- Location: Clinton County, Illinois, United States
- Nearest city: Carlyle, Illinois
- Coordinates: 38°37′13″N 89°18′13″W﻿ / ﻿38.62028°N 89.30361°W
- Area: 26,000 acres (10,500 ha)
- Governing body: Illinois Department of Natural Resources

= South Shore State Park =

State park in Clinton County, Illinois

South Shore State Park is an officially designated Illinois state park on 26000 acre in Clinton County, Illinois, United States. It contains part of the shoreline of the largest manmade reservoir in Illinois, Carlyle Lake.

==Closure==
In October 2016, part of the state park was closed to the public through legal action taken by the underlying landowner, the United States Army Corps of Engineers. The Army Corps stated that a lack of active maintenance work by the leaseholder of the land, the Illinois Department of Natural Resources, had rendered this portion of the state park unusable. The Army Corps expressed the hope that federal funding can be found to conduct emergency infrastructure repairs.

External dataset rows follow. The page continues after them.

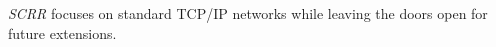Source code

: \textit{SCRR} focuses on standard TCP/IP networks while leaving the doors open for future extensions.

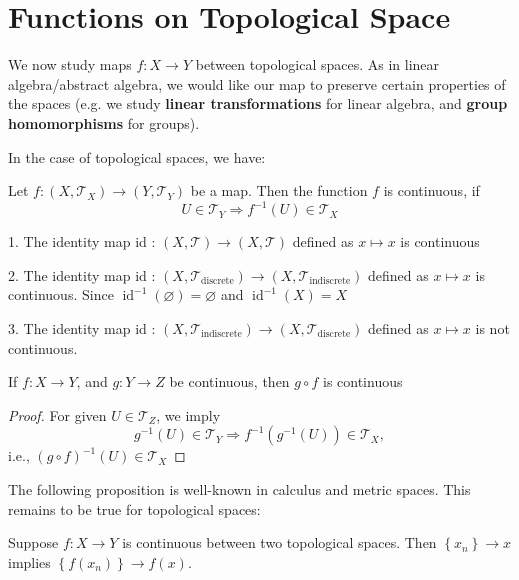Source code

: \section{Functions on Topological Space}
We now study maps $f:X \to Y$ between topological spaces. As in linear algebra/abstract algebra, we would like our map to preserve certain properties of the spaces (e.g. we study {\bf linear transformations} for linear algebra, and {\bf group homomorphisms} for groups). 

In the case of topological spaces, we have:
\begin{definition} Let \(f : \left({X,{\mathcal{T}}_X}\right)  \rightarrow  \left({Y,{\mathcal{T}}_Y}\right)\) be a map. Then the function \(f\) is continuous, if
\[
U \in  {\mathcal{T}}_Y \Rightarrow  {f}^{-1}\left(U\right)  \in  {\mathcal{T}}_X
\]
\end{definition}

\begin{example}
1. The identity map id : \(\left({X,\mathcal{T}}\right)  \rightarrow  \left({X,\mathcal{T}}\right)\) defined as \(x \mapsto  x\) is continuous

2. The identity map id : \(\left({X,{\mathcal{T}}_{\text{discrete}}}\right)  \rightarrow  \left({X,{\mathcal{T}}_{\text{indiscrete}}}\right)\) defined as \(x \mapsto  x\) is continuous. Since \({\operatorname{id}}^{-1}\left(\varnothing \right)  = \varnothing\) and \({\operatorname{id}}^{-1}\left(X\right)  = X\)

3. The identity map id : \(\left({X,{\mathcal{T}}_{\text{indiscrete}}}\right)  \rightarrow  \left({X,{\mathcal{T}}_{\text{discrete}}}\right)\) defined as \(x \mapsto  x\) is not continuous.
\end{example}

\begin{proposition} \label{prop:comp_cont_is_cont} If \(f : X \rightarrow  Y\), and \(g : Y \rightarrow  Z\) be continuous, then \(g \circ  f\) is continuous
\end{proposition}

\begin{proof} For given \(U \in  {\mathcal{T}}_{Z}\), we imply
\[
{g}^{-1}\left(U\right)  \in  {\mathcal{T}}_Y \Rightarrow  {f}^{-1}\left({{g}^{-1}\left(U\right)}\right)  \in  {\mathcal{T}}_X,
\]
i.e., \({\left(g \circ  f\right)}^{-1}\left(U\right)  \in  {\mathcal{T}}_X\)
\end{proof}

The following proposition is well-known in calculus and metric spaces. This remains to be true for topological spaces:
\begin{proposition} Suppose \(f : X \rightarrow  Y\) is continuous between two topological spaces. Then \(\left\{  x_n\right\}   \rightarrow  x\) implies \(\left\{  {f\left(x_n\right)}\right\}   \rightarrow  f\left(x\right)\).
\end{proposition}

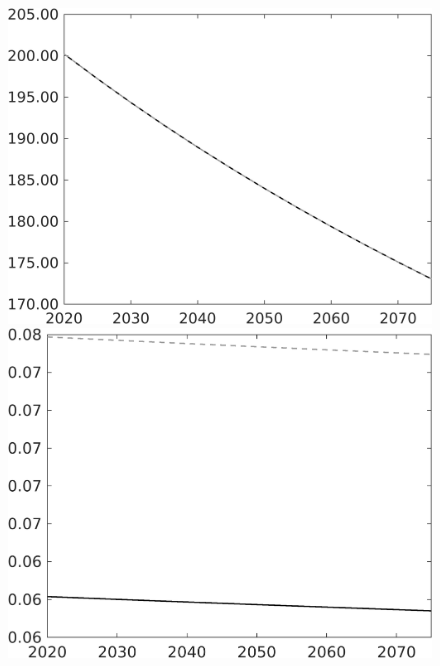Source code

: \begin{figure}[h!!]
\begin{minipage}[]{0.32\textwidth}
\end{minipage}
\begin{minipage}[]{0.32\textwidth}
\includegraphics[width=1\textwidth]{../../codding_model/own_basedOnFried/optimalPol_010922_revision/figures/all_13Sept22/PerdifNoTauf_regime5_CompTaul_GFF_spillover0_nsk0_xgr0_knspil0_sep0_LFlimit0_emsbase0_countec0_GovRev0_etaa0.79_lgd0.png}
\end{minipage}
\begin{minipage}[]{0.32\textwidth}
\includegraphics[width=1\textwidth]{../../codding_model/own_basedOnFried/optimalPol_010922_revision/figures/all_13Sept22/PerdifNoTauf_regime5_CompTaul_hhhl_spillover0_nsk0_xgr0_knspil0_sep0_LFlimit0_emsbase0_countec0_GovRev0_etaa0.79_lgd0.png}

\end{minipage}
\end{figure}
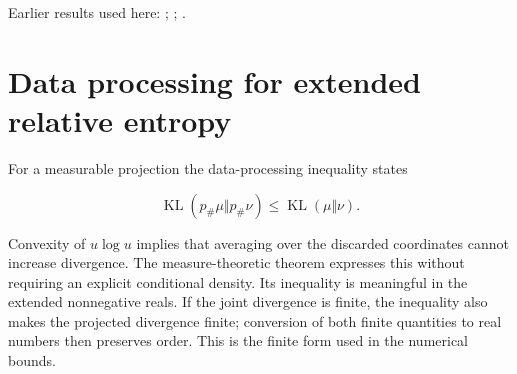 \documentclass[11pt,a4paper]{article}
\begin{document}
Earlier results used here: \cite[Section~3.1.1]{LangevinLean2026IPLA}; \cite[Section~3.1.6]{LangevinLean2026IPLA}; \cite[Section~3.3.2]{LangevinLean2026IPLA}.

\section{\texorpdfstring{Data processing for extended relative entropy}{Data processing for extended relative entropy}}


For a measurable projection the data-processing inequality states

\[\operatorname{KL}(p_\#\mu\Vert p_\#\nu)\le\operatorname{KL}(\mu\Vert\nu).\]

Convexity of \(u\log u\) implies that averaging over the discarded coordinates cannot increase divergence. The measure-theoretic theorem expresses this without requiring an explicit conditional density. Its inequality is meaningful in the extended nonnegative reals. If the joint divergence is finite, the inequality also makes the projected divergence finite; conversion of both finite quantities to real numbers then preserves order. This is the finite form used in the numerical bounds.
\end{document}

As of October 2016, the Army Corps goal is to incorporate this land parcel and section of Caryle Lake shoreline into the adjoining Dam East Recreation Area. The Army Corps set a 2017 goal date for reopening a section of Carlyle Lake shoreline affected by this closure. It was not clear how the closure and repossession of the Dam East parcel would affect the remaining state of Illinois property in the area, and whether there would continue to be a South Shore State Park.